I haven’t written about the Breastfeeding pain I’ve been experiencing on my blog, and I thought it was important to update you about the fact that breastfeeding isn’t going so well for Brook and I right now. It’s partly because I’ve found myself falling out of love with breastfeeding, and I haven’t wanted to dwell on the negative part of our experience.
For weeks I’ve been experiencing breastfeeding pain when feeding on my right side. I have been nursing Brook in tears at most feeds until I can’t bear the pain any longer. Sometimes I can breath my way through it, and others the feed barely lasts a few seconds.
I’ve exhausted all my breastfeeding advice and tips and nothing has improved the situation. I went completely back to basics with getting the breastfeeding position right, making sure the latch was correct etc and I’ve been worried that our breastfeeding is stopping when neither of us are ready for it.
I have been putting the breastfeeding pain down to Brook’s teeth. She’s got 6 now, which is a lot for a baby her age. It’s not that she’s biting, but it felt like a grating sensation, but only on one breast.
I gave the Breastfeeding helpline a ring (for the first time would you believe) and spoke to a lovely lady about the experience I was having breastfeeding at the moment. After explaining the pain I was experiencing was just at one breast she explained it probably wasn’t Brook’s teeth. It was more likely to be a blocked duct, and that using heat and massage would probably help shift it.
This all took me back to when Indie was a baby, and I had to encourage my breastfeeding milk supply to increase. I’ve microwaved wet flannels, massaged and expressed from my difficult boob, to try and sort it out. There is still more work to be done, but I think I’m on the right lines at least.

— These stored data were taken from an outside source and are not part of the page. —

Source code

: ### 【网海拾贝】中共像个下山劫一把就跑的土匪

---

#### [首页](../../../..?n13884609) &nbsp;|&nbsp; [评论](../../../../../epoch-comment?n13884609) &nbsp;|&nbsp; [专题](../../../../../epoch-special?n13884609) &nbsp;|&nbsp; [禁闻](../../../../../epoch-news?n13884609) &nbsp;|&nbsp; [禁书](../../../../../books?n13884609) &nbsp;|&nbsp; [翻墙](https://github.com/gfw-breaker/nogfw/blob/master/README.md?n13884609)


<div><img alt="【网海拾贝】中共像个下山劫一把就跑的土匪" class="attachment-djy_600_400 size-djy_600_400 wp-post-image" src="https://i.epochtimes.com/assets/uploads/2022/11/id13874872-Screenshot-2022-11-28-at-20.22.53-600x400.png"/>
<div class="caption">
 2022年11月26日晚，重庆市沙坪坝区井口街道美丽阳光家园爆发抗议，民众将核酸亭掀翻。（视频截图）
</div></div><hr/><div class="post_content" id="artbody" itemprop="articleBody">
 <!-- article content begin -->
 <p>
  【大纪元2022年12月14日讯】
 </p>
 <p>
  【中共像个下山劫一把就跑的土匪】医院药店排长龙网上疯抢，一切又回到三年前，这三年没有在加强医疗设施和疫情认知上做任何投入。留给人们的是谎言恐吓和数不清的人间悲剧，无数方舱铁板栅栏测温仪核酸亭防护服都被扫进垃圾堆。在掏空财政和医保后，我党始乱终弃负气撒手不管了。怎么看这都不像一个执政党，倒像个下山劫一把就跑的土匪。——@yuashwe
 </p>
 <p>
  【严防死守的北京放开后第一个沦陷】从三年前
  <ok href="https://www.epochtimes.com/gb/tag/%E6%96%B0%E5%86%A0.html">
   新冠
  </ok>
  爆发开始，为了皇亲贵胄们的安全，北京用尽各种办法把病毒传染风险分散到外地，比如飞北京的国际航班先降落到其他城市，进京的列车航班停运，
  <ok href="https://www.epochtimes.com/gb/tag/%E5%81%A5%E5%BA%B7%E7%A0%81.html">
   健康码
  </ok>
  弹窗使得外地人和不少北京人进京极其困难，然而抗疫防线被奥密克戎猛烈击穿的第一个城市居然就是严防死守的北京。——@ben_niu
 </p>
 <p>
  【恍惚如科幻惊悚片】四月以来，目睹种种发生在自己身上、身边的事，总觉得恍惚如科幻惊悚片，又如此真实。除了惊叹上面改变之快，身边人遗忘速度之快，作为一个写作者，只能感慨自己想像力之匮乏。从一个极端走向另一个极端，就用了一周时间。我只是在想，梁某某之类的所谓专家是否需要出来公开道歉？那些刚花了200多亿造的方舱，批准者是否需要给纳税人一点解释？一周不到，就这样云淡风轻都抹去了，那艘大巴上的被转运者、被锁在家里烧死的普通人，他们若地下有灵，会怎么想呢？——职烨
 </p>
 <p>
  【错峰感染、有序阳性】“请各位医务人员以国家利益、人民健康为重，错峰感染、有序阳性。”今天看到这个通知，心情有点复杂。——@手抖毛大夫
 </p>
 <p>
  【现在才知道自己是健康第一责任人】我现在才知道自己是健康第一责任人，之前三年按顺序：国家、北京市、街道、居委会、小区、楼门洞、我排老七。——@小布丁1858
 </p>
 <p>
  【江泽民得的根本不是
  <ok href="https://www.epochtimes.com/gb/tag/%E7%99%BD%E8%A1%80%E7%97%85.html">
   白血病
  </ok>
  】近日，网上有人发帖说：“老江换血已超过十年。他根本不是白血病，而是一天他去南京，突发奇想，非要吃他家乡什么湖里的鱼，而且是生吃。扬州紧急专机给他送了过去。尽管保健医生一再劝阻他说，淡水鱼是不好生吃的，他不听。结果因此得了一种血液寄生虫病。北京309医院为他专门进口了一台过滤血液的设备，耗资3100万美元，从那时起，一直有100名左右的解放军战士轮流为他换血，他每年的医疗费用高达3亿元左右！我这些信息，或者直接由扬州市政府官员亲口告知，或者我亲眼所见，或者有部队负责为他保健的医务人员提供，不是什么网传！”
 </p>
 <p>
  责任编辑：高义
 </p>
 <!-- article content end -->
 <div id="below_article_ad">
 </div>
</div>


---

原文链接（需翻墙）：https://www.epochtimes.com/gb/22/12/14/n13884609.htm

I’ve also been for a chat with the Doctor. When there’s a problem it’s worth getting advice from every perspective. Seeing a Doctor experienced in breastfeeding issues is helpful as they can examine you and see what is going on. She noticed a red area under my breast that I was unaware of, and she could physically see it was blocked. It was actually in a different area to where I was experiencing the pain, so I probably wouldn’t have realised it was connected to the breastfeeding pain.
These last few weeks have been difficult as I have not wanted my breastfeeding journey with Brook to come to an end this way. She’s not been a huge fan of eating, and has suffered several setbacks from being poorly and having chicken pox. I had one very bad night with her, after a day of her deciding she didn’t want to eat much, so she was really hungry during the night, and I wasn’t able to feed her enough from the one side, because the milk just wasn’t there. It’s times like this when it hits you just how emotive feeding your baby is, no matter how you chose to do it.
I’ve been really foolish leaving it so long to get help with the breastfeeding pain, and also trying to diagnose the issue myself. I wish I’d have tapped into the breastfeeding support network a lot sooner, and my life may have been a bit easier these last few months, and maybe I wouldn’t be quite so teary and tired right now. Never mind, I got there in the end, with a course of antibiotics and a strategy to clear the blockage in place I’ve been able to feed Brook from the difficult boob with far less breast pain than normal. Hopefully we will be breastfeeding without pain in a few more days.
Have you experienced breastfeeding pain? What did you find helped you through this situation?